What do you folks consider high, medium and low light? I am setting up a 52g (2 feet deep) tank and I am thinking I want to do medium light. Opinions on watts?

I got the tank from craigslist (tank, hood and stand for $150!). The hood is fitted for one bulb and with the 40w it has I might have trouble even growing algae with it. I got a great ballast kit from ahsupply for my 15g, but I would like to go even more hands on and cheaper with this one. Does anyone know of a good diy ballast site (keeping in mind that the ah kit is the extent of my electrical experience)? 

Thanks!


----------



## John N. (Dec 11, 2005)

That's a pretty good steal on your tank there. 

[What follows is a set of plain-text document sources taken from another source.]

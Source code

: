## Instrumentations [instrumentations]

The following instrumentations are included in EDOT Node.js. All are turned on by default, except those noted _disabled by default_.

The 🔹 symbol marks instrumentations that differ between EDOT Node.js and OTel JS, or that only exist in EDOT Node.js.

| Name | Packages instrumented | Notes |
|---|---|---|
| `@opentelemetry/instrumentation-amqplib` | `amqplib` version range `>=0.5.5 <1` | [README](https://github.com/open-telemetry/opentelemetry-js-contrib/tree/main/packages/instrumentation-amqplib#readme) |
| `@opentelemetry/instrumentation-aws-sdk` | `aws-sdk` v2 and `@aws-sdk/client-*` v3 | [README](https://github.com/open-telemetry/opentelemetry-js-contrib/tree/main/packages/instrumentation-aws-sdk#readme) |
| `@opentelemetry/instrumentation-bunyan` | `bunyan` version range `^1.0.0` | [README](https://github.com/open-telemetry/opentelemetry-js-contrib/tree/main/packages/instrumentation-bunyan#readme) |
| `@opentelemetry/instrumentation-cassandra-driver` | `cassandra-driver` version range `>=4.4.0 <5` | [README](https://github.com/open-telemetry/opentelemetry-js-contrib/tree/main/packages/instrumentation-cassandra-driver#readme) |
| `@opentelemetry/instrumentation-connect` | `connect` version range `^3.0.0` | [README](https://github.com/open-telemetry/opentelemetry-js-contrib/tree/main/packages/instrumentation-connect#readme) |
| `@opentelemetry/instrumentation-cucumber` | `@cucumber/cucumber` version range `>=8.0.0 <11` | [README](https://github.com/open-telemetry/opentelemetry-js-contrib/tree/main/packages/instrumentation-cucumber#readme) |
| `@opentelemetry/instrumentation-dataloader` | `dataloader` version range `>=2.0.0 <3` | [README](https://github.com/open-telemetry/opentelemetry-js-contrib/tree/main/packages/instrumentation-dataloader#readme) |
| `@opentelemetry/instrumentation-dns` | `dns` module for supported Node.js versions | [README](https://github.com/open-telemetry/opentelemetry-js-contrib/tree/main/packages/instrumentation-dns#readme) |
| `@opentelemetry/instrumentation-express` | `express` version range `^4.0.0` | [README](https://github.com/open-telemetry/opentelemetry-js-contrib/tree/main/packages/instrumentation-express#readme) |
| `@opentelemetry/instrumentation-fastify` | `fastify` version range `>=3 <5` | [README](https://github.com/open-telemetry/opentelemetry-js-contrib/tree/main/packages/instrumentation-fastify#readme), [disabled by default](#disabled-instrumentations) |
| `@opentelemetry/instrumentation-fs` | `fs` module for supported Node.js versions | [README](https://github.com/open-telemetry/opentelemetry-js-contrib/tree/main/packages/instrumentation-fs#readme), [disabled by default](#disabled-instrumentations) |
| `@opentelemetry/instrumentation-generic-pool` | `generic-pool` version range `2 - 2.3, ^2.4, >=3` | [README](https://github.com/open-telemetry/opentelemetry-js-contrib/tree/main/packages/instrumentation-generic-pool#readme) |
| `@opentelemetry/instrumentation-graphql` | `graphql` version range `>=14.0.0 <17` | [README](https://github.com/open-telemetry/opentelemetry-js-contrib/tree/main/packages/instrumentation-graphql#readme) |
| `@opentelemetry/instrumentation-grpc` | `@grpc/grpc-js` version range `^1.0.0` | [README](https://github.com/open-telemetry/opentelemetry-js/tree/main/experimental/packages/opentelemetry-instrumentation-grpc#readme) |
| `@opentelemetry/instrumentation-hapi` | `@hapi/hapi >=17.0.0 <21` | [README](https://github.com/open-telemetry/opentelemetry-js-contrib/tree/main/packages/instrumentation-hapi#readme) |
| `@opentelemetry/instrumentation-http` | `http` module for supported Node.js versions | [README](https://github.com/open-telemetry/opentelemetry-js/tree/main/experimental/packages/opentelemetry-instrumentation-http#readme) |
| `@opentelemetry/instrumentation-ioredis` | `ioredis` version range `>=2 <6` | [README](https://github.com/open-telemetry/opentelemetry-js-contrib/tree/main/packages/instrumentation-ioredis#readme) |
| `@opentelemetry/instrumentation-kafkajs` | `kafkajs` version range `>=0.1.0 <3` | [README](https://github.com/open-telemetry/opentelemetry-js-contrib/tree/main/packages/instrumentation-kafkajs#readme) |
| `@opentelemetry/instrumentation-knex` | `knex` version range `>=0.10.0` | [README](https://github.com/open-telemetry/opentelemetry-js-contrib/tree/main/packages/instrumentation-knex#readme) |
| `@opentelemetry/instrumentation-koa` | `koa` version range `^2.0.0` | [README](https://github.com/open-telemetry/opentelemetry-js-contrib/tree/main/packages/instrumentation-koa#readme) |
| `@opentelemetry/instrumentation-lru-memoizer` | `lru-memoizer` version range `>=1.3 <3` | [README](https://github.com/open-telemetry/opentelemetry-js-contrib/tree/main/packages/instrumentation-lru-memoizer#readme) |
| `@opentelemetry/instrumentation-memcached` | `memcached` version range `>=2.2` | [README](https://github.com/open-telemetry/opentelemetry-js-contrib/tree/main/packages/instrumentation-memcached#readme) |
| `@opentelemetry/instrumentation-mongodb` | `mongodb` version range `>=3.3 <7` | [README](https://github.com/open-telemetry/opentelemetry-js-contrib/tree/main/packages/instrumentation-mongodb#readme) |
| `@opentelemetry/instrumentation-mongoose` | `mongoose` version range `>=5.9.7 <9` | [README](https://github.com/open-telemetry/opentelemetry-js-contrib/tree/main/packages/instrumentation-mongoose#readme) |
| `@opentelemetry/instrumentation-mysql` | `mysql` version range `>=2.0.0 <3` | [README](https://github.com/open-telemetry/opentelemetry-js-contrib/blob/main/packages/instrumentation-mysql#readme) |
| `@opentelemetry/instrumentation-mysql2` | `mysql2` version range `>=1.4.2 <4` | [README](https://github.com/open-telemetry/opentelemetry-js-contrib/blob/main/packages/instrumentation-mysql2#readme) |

*High light* - more than 3.0 watts per gallon (wpg)
*Medium light *- 2.0-3.0 wpg
*Low Light* - less than 2.0 wpg

Depending if you have pressurized CO2 and ferts, and like to grow plants fast, then go in the High tech range. If you want medium growth go with medium light, but pressurized CO2 and ferts are still necessary but you just have more wiggle room for mistakes. Low light do whatever you want, just pick the appropriate plants.

As far as I know AH is the cheapest place you can get those retrofits and ballast easily. I know some try to go to home depot and find such ballasts but I think it may cost even more, or they don't find the right one. I personally would just fork out the extra $20 and get the AH ballast, and kit if you need it.

-John N.


----------



## hoppycalif (Apr 7, 2005)

I would define high light as: 10 to 15 gallon - 4 to 5 watts per gallon
20 + gallons - 2.5 and up watts per gallon

Low light: less than the above

Medium light - in the eye of the beholder!


----------



## Skelley (Mar 4, 2006)

I don't think I am ready for high light yet. The best combo I can seem to do with AH is 2 x 55w for 2.1wpg. With the tank 2ft deep will a riccia carpet suffer?


----------



## dc88 (May 17, 2006)

High Light tank = Amano tank lighting level thats for sure.
But how high is high ?
Heres an excellant research on Amano's tank lighting formula :

http://www.fitchfamily.com/lighting.html


----------